▶ TO DO
Copy the data as given. No line may be skipped.

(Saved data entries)
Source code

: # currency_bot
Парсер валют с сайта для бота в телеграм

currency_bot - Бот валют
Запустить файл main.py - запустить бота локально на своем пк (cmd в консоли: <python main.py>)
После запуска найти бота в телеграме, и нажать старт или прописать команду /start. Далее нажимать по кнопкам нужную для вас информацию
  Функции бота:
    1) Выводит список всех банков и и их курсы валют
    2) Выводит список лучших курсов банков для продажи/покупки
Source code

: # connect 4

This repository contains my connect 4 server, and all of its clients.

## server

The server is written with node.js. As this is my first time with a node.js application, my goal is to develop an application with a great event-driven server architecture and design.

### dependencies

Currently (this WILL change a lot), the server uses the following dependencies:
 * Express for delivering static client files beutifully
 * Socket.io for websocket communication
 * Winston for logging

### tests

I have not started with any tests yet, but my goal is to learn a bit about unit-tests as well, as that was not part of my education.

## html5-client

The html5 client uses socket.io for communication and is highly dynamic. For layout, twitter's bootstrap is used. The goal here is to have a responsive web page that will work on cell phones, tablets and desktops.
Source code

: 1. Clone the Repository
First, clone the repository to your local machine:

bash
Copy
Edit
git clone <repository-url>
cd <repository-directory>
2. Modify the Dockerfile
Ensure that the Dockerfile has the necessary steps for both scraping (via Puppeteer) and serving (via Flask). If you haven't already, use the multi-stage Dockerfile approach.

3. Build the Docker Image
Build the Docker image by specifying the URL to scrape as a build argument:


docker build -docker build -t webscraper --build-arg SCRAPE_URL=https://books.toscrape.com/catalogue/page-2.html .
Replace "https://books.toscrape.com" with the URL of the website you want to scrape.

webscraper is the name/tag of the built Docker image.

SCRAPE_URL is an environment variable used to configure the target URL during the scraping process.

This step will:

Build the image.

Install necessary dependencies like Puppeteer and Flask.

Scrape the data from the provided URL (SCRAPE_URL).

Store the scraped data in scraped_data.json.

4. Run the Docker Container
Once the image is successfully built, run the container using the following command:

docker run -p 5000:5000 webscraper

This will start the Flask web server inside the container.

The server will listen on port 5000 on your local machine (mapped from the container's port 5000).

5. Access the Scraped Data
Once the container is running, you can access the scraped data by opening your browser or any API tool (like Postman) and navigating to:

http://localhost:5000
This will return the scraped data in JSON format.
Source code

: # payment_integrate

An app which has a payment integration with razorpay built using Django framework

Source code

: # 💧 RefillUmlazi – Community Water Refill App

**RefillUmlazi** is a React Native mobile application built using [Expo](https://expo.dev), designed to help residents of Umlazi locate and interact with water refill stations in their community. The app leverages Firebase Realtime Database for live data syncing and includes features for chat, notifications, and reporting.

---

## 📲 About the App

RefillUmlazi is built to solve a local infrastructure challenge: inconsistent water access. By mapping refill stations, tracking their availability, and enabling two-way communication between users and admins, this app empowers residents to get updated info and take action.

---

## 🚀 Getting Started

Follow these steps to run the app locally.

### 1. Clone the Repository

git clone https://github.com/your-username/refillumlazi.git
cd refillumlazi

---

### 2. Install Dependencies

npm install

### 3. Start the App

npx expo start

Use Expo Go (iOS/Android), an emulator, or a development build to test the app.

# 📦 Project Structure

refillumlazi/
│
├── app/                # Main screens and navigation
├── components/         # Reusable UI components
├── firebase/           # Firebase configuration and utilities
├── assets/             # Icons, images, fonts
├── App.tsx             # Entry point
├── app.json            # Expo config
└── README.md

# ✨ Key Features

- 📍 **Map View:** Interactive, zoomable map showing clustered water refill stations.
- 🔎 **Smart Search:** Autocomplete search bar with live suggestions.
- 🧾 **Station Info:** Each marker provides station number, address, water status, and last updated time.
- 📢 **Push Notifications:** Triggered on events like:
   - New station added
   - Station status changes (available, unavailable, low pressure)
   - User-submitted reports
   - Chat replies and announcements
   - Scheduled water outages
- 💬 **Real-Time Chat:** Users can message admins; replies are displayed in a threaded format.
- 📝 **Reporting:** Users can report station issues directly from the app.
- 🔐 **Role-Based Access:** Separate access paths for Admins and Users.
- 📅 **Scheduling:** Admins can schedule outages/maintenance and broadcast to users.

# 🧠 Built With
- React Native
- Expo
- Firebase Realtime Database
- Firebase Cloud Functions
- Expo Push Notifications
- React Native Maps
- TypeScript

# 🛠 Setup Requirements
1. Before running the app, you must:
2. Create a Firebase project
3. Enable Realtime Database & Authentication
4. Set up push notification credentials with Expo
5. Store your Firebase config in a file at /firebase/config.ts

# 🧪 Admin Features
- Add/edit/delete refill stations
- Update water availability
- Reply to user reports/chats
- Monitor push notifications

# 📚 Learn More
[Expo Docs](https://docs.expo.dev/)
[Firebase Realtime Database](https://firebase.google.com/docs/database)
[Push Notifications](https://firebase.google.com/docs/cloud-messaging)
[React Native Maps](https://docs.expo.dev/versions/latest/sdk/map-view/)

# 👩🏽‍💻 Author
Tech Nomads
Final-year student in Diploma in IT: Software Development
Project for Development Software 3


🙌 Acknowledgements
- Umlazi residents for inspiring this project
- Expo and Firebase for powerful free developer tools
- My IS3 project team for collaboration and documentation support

▶ SOLUTION TO THIS EXERCISE
Source code

: # currency_bot
Парсер валют с сайта для бота в телеграм

currency_bot - Бот валют
Запустить файл main.py - запустить бота локально на своем пк (cmd в консоли: <python main.py>)
После запуска найти бота в телеграме, и нажать старт или прописать команду /start. Далее нажимать по кнопкам нужную для вас информацию
  Функции бота:
    1) Выводит список всех банков и и их курсы валют
    2) Выводит список лучших курсов банков для продажи/покупки
Source code

: # connect 4

This repository contains my connect 4 server, and all of its clients.

## server

The server is written with node.js. As this is my first time with a node.js application, my goal is to develop an application with a great event-driven server architecture and design.

### dependencies

Currently (this WILL change a lot), the server uses the following dependencies:
 * Express for delivering static client files beutifully
 * Socket.io for websocket communication
 * Winston for logging

### tests

I have not started with any tests yet, but my goal is to learn a bit about unit-tests as well, as that was not part of my education.

## html5-client

The html5 client uses socket.io for communication and is highly dynamic. For layout, twitter's bootstrap is used. The goal here is to have a responsive web page that will work on cell phones, tablets and desktops.
Source code

: 1. Clone the Repository
First, clone the repository to your local machine:

bash
Copy
Edit
git clone <repository-url>
cd <repository-directory>
2. Modify the Dockerfile
Ensure that the Dockerfile has the necessary steps for both scraping (via Puppeteer) and serving (via Flask). If you haven't already, use the multi-stage Dockerfile approach.

3. Build the Docker Image
Build the Docker image by specifying the URL to scrape as a build argument:


docker build -docker build -t webscraper --build-arg SCRAPE_URL=https://books.toscrape.com/catalogue/page-2.html .
Replace "https://books.toscrape.com" with the URL of the website you want to scrape.

webscraper is the name/tag of the built Docker image.

SCRAPE_URL is an environment variable used to configure the target URL during the scraping process.

This step will:

Build the image.

Install necessary dependencies like Puppeteer and Flask.

Scrape the data from the provided URL (SCRAPE_URL).

Store the scraped data in scraped_data.json.

4. Run the Docker Container
Once the image is successfully built, run the container using the following command:

docker run -p 5000:5000 webscraper

This will start the Flask web server inside the container.

The server will listen on port 5000 on your local machine (mapped from the container's port 5000).

5. Access the Scraped Data
Once the container is running, you can access the scraped data by opening your browser or any API tool (like Postman) and navigating to:

http://localhost:5000
This will return the scraped data in JSON format.
Source code

: # payment_integrate

An app which has a payment integration with razorpay built using Django framework

Source code

: # 💧 RefillUmlazi – Community Water Refill App

**RefillUmlazi** is a React Native mobile application built using [Expo](https://expo.dev), designed to help residents of Umlazi locate and interact with water refill stations in their community. The app leverages Firebase Realtime Database for live data syncing and includes features for chat, notifications, and reporting.

---

## 📲 About the App

RefillUmlazi is built to solve a local infrastructure challenge: inconsistent water access. By mapping refill stations, tracking their availability, and enabling two-way communication between users and admins, this app empowers residents to get updated info and take action.

---

## 🚀 Getting Started

Follow these steps to run the app locally.

### 1. Clone the Repository

git clone https://github.com/your-username/refillumlazi.git
cd refillumlazi

---

### 2. Install Dependencies

npm install

### 3. Start the App

npx expo start

Use Expo Go (iOS/Android), an emulator, or a development build to test the app.

# 📦 Project Structure

refillumlazi/
│
├── app/                # Main screens and navigation
├── components/         # Reusable UI components
├── firebase/           # Firebase configuration and utilities
├── assets/             # Icons, images, fonts
├── App.tsx             # Entry point
├── app.json            # Expo config
└── README.md

# ✨ Key Features

- 📍 **Map View:** Interactive, zoomable map showing clustered water refill stations.
- 🔎 **Smart Search:** Autocomplete search bar with live suggestions.
- 🧾 **Station Info:** Each marker provides station number, address, water status, and last updated time.
- 📢 **Push Notifications:** Triggered on events like:
   - New station added
   - Station status changes (available, unavailable, low pressure)
   - User-submitted reports
   - Chat replies and announcements
   - Scheduled water outages
- 💬 **Real-Time Chat:** Users can message admins; replies are displayed in a threaded format.
- 📝 **Reporting:** Users can report station issues directly from the app.
- 🔐 **Role-Based Access:** Separate access paths for Admins and Users.
- 📅 **Scheduling:** Admins can schedule outages/maintenance and broadcast to users.

# 🧠 Built With
- React Native
- Expo
- Firebase Realtime Database
- Firebase Cloud Functions
- Expo Push Notifications
- React Native Maps
- TypeScript

# 🛠 Setup Requirements
1. Before running the app, you must:
2. Create a Firebase project
3. Enable Realtime Database & Authentication
4. Set up push notification credentials with Expo
5. Store your Firebase config in a file at /firebase/config.ts

# 🧪 Admin Features
- Add/edit/delete refill stations
- Update water availability
- Reply to user reports/chats
- Monitor push notifications

# 📚 Learn More
[Expo Docs](https://docs.expo.dev/)
[Firebase Realtime Database](https://firebase.google.com/docs/database)
[Push Notifications](https://firebase.google.com/docs/cloud-messaging)
[React Native Maps](https://docs.expo.dev/versions/latest/sdk/map-view/)

# 👩🏽‍💻 Author
Tech Nomads
Final-year student in Diploma in IT: Software Development
Project for Development Software 3


🙌 Acknowledgements
- Umlazi residents for inspiring this project
- Expo and Firebase for powerful free developer tools
- My IS3 project team for collaboration and documentation support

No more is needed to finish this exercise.